Reijs Lecture
Het bestuur van de Vereniging voor Sportgeneeskunde heeft in 1972 de Reijs Lecture ingesteld. De Reijs Lecture wordt uitgesproken door en de Reijs Award wordt uitgereikt aan iemand met grote verdiensten voor de sportgeneeskunde. Bij de keuze van een kandidaat zal in het bijzonder gelet worden op de maatschappelijke relevantie van het wetenschappelijk werk. De Reijs Lecture moet tijdens een wetenschappelijke vergadering van de VSG plaatsvinden en mag niet langer dan 20 minuten duren. Aan de Reijs Lecture is de Reijs Award verbonden is een op naam gestelde plaquette, een oorkonde en een geldbedrag van €1500.
De Reijs Lectue is uitgesproken door:
- 2018: Dr. Goof Schep kreeg de Reijs Award toegekend vanwege zijn substantiële bijdragen aan de ontwikkeling van het vak sportgeneeskunde tot het huidige klinische specialisme. Ga naar deze Reijs Lecture.
- 2013: Prof. dr. Willem Mosterd voor zijn belangrijke werk ten behoeve van de sportgeneeskunde in Nederland. Titel “hoed u voor de tamme ganzen." Download deze Reijs Lecture.
- 2008: Dr. Gee van Enst, de eerste opgeleide en geregistreerde sportarts in Nederland heeft de zevende Reijs Lecture uitgesproken op 28 november 2008, tijdens het VSG Congres in Noordwijkerhout. “Sportgeneeskunde... Een uitdaging, Van hobby tot beroep en van eerste- naar tweedelijnszorg”. Download deze Reijs Lecture.
- 2003: Dr. Jan Aghina met als titel: “Galenus Herontdekt – Sportgeneeskundig beleid: verleden, heden en toekomst”. Download deze Reijs Lecture.
- 1995: Dr. Sjung Hermans ontving de Reijs Award voor zijn belangrijk werk op vele gebieden ten behoeve van de sportgeneeskunde. Ga naar deze Reijs Lecture.
- 1990: Prof. dr. Wildor Hollmann, destijds voorzitter van de FIMS en een groot wetenschappelijk onderzoeker op het gebied van de sportgeneeskunde. Prof. dr. Wildor Hollmann heeft het bedrag verbonden aan de Reijs Award beschikbaar gesteld aan de VSG voor sportartsen in opleiding voor speciale projecten/activiteiten.
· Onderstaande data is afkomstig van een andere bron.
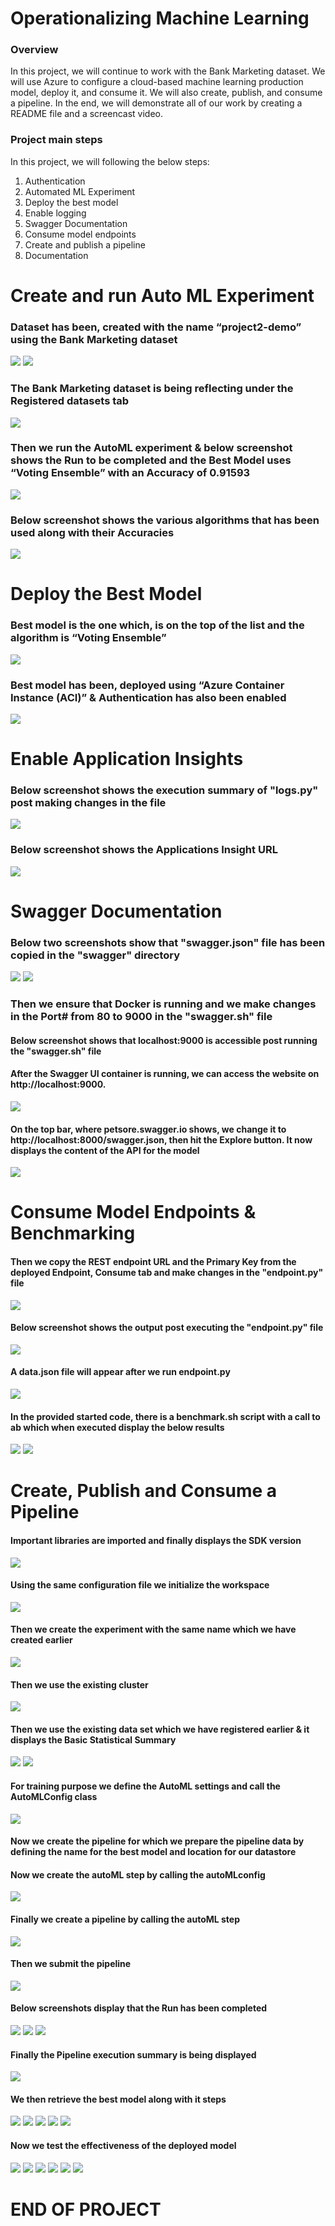 # Operationalizing Machine Learning
### **Overview**
In this project, we will continue to work with the Bank Marketing dataset. We will use Azure to configure a cloud-based machine learning production model, deploy it, and consume it. We will also create, publish, and consume a pipeline. In the end, we will demonstrate all of our work by creating a README file and a screencast video.
### **Project main steps**
In this project, we will following the below steps:
1.	Authentication
2.	Automated ML Experiment
3.	Deploy the best model
4.	Enable logging
5.	Swagger Documentation
6.	Consume model endpoints
7.	Create and publish a pipeline
8.	Documentation

# Create and run Auto ML Experiment
### Dataset has been, created with the name “project2-demo” using the Bank Marketing dataset
<img src="Images/pic1.png">

<img src="Images/pic2.png">

### The Bank Marketing dataset is being reflecting under the Registered datasets tab

<img src="Images/pic3.png">

### Then we run the AutoML experiment & below screenshot shows the Run to be completed and the Best Model uses “Voting Ensemble” with an Accuracy of 0.91593

<img src="Images/pic4.png">

### Below screenshot shows the various algorithms that has been used along with their Accuracies

<img src="Images/pic5.png">

# Deploy the Best Model
### Best model is the one which, is on the top of the list and the algorithm is “Voting Ensemble”
<img src="Images/pic6.png">

### Best model has been, deployed using “Azure Container Instance (ACI)” & Authentication has also been enabled

<img src="Images/pic7.png">

# Enable Application Insights
### Below screenshot shows the execution summary of "logs.py" post making changes in the file 

<img src="Images/pic8.png">

### Below screenshot shows the Applications Insight URL

<img src="Images/pic9.png">

# Swagger Documentation
### Below two screenshots show that "swagger.json" file has been copied in the "swagger" directory

<img src="Images/pic10.png">

<img src="Images/pic11.png">

### Then we ensure that Docker is running and we make changes in the Port# from 80 to 9000 in the "swagger.sh" file
#### Below screenshot shows that localhost:9000 is accessible post running the "swagger.sh" file
#### After the Swagger UI container is running, we can access the website on http://localhost:9000.
<img src="Images/pic12.png">

#### On the top bar, where petsore.swagger.io shows, we change it to http://localhost:8000/swagger.json, then hit the Explore button. It now displays the content of the API for the model

<img src="Images/pic13.png">

# Consume Model Endpoints & Benchmarking
#### Then we copy the REST endpoint URL and the Primary Key from the deployed Endpoint, Consume tab and make changes in the "endpoint.py" file

<img src="Images/pic14.png">

#### Below screenshot shows the output post executing the "endpoint.py" file


<img src="Images/pic15.png">

#### A data.json file will appear after we run endpoint.py

<img src="Images/pic16.png">

#### In the provided started code, there is a benchmark.sh script with a call to ab which when executed display the below results

<img src="Images/pic17.png">

<img src="Images/pic18.png">

# Create, Publish and Consume a Pipeline
#### Important libraries are imported and finally displays the SDK version

<img src="Images/pic19.png">

#### Using the same configuration file we initialize the workspace

<img src="Images/pic20.png">

#### Then we create the experiment with the same name which we have created earlier

<img src="Images/pic21.png">

#### Then we use the existing cluster

<img src="Images/pic22.png">

#### Then we use the existing data set which we have registered earlier & it displays the Basic Statistical Summary

<img src="Images/pic23.png">

<img src="Images/pic24.png">

#### For training purpose we define the AutoML settings and call the AutoMLConfig class

<img src="Images/pic25.png">

#### Now we create the pipeline for which we prepare the pipeline data by defining the name for the best model and location for our datastore
#### Now we create the autoML step by calling the autoMLconfig

<img src="Images/pic26.png">

#### Finally we create a pipeline by calling the autoML step

<img src="Images/pic27.png">

#### Then we submit the pipeline

<img src="Images/pic28.png">

#### Below screenshots display that the Run has been completed

<img src="Images/pic29.png">


<img src="Images/pic30.png">

<img src="Images/pic31.png">

#### Finally the Pipeline execution summary is being displayed

<img src="Images/pic32.png">

#### We then retrieve the best model along with it steps

<img src="Images/pic33.png">

<img src="Images/pic34.png">

<img src="Images/pic35.png">

<img src="Images/pic36.png">

<img src="Images/pic37.png">

#### Now we test the effectiveness of the deployed model

<img src="Images/pic38.png">

<img src="Images/pic39.png">


<img src="Images/pic40.png">

<img src="Images/pic41.png">

<img src="Images/pic42.png">

<img src="Images/pic43.png">

# END OF PROJECT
- 1986: Dr. Ir. Geert Jan van Ingen Schenau, die door zijn fundamenteel onderzoek over de biomechanica van de sportende mens een wezenlijke bijdrage heeft geleverd aan de sportgeneeskunde in Nederland. Hij introduceerde de “moderne” klapschaats in 1984. Pas twaalf jaar later maakte de schaatswereld er gebruik van. Het bleek een revolutie: vele wereldrecords werden aan flarden gereden. Hij overleed in 1998.
- 1981: Dr. Watze Ype Sijtsema voor zijn baanbrekend werk voor de lichamelijk gehandicapte sportbeoefenaren.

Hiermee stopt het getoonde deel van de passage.